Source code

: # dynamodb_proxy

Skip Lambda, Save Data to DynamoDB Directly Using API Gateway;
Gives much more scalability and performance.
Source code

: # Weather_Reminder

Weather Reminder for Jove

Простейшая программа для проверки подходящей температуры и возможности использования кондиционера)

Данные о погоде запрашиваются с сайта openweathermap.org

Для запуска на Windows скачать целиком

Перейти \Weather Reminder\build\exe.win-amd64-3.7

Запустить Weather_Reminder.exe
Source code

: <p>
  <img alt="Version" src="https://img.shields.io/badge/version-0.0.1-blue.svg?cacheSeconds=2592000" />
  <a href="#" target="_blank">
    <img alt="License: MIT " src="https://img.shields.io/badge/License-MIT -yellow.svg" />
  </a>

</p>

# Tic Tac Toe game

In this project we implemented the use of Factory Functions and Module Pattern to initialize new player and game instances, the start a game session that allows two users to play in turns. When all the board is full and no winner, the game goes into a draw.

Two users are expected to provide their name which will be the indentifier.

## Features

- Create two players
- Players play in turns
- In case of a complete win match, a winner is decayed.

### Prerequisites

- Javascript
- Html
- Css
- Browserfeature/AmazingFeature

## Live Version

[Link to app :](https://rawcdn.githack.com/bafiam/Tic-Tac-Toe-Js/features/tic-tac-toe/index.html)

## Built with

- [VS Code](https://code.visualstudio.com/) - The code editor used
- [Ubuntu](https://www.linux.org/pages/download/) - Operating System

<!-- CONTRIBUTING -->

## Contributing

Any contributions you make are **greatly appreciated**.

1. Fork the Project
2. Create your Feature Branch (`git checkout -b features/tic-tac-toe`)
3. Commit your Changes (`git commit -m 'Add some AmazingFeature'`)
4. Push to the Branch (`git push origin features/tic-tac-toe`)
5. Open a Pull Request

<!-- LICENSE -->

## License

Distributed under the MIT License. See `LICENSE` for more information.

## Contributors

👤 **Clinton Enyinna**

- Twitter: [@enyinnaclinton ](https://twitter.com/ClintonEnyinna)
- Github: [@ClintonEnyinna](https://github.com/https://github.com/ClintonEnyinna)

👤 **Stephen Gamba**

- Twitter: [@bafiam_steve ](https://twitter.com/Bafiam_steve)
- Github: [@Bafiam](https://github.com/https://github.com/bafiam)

# [ACTIVITY]
Every line above from the line with "## Built with" to the line with "1. Fork the Project", both included, must be reproduced exactly, and no other line may appear.

# [REPLY]
## Built with

- [VS Code](https://code.visualstudio.com/) - The code editor used
- [Ubuntu](https://www.linux.org/pages/download/) - Operating System

<!-- CONTRIBUTING -->

## Contributing

Any contributions you make are **greatly appreciated**.

1. Fork the Project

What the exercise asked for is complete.